A prison sentence for a Congolese warlord. A court ruling for a Chadian dictator to be tried for torture. Some 67 years after Nuremberg trials, international courts and tribunals are making their mark.
It would appear that July was a good month for the cause of international justice.
A glowering Thomas Lubanga Dyilo entered the pages of history in early July when he became the first person to be sentenced to prison by the International Criminal Court in The Hague. The Congolese warlord’s earlier conviction by the ICC was the first time in legal history that recruiting children into armed conflict was found to be a war crime. Score one for universal justice transcending borders and for expanding definitions of war crimes.

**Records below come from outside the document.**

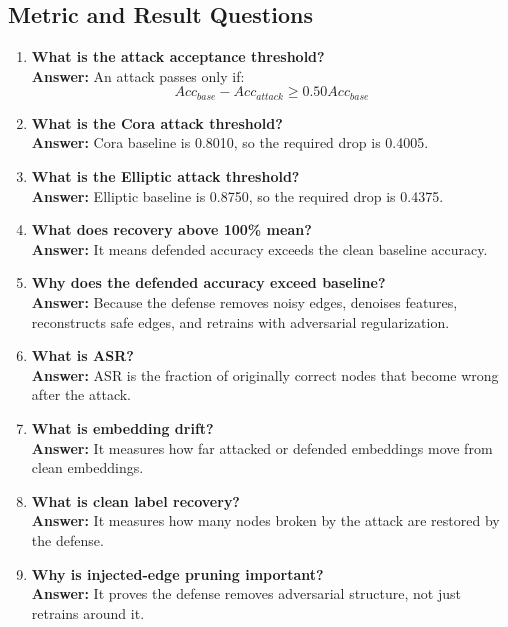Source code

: \documentclass[12pt,a4paper]{article}
\begin{document}
\subsection{Metric and Result Questions}
\begin{enumerate}[label=\textbf{Q\arabic*.},resume]
    \item \textbf{What is the attack acceptance threshold?}\\
    \textbf{Answer:} An attack passes only if:
    $$
    Acc_{base}-Acc_{attack}\geq0.50Acc_{base}
    $$

    \item \textbf{What is the Cora attack threshold?}\\
    \textbf{Answer:} Cora baseline is 0.8010, so the required drop is 0.4005.

    \item \textbf{What is the Elliptic attack threshold?}\\
    \textbf{Answer:} Elliptic baseline is 0.8750, so the required drop is 0.4375.

    \item \textbf{What does recovery above 100\% mean?}\\
    \textbf{Answer:} It means defended accuracy exceeds the clean baseline accuracy.

    \item \textbf{Why does the defended accuracy exceed baseline?}\\
    \textbf{Answer:} Because the defense removes noisy edges, denoises features, reconstructs safe edges, and retrains with adversarial regularization.

    \item \textbf{What is ASR?}\\
    \textbf{Answer:} ASR is the fraction of originally correct nodes that become wrong after the attack.

    \item \textbf{What is embedding drift?}\\
    \textbf{Answer:} It measures how far attacked or defended embeddings move from clean embeddings.

    \item \textbf{What is clean label recovery?}\\
    \textbf{Answer:} It measures how many nodes broken by the attack are restored by the defense.

    \item \textbf{Why is injected-edge pruning important?}\\
    \textbf{Answer:} It proves the defense removes adversarial structure, not just retrains around it.


\end{enumerate}
\end{document}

Meanwhile, the International Court of Justice — an institution separate from the ICC — on July 20 ordered that a 1984 treaty obligated Senegal to either prosecute former Chad dictator Hissène Habré for torture, murder, and other charges or extradite him to another country. Score one for the respect of state sovereignty, of treaty law and of universal human rights. And just Tuesday, the ICC for the first time ordered that the victims of Mr. Lubanga's crimes were entitled to reparations: monetary payments for their suffering.
So where are we on the long arc of the moral universe? Sixty-seven years after Nuremberg has it finally, conclusively, bent toward justice? Have the Auschwitzes, Khmer Rouges, Srebrenicas, and Rwandas finally been remanded to a dusty back shelf in a library?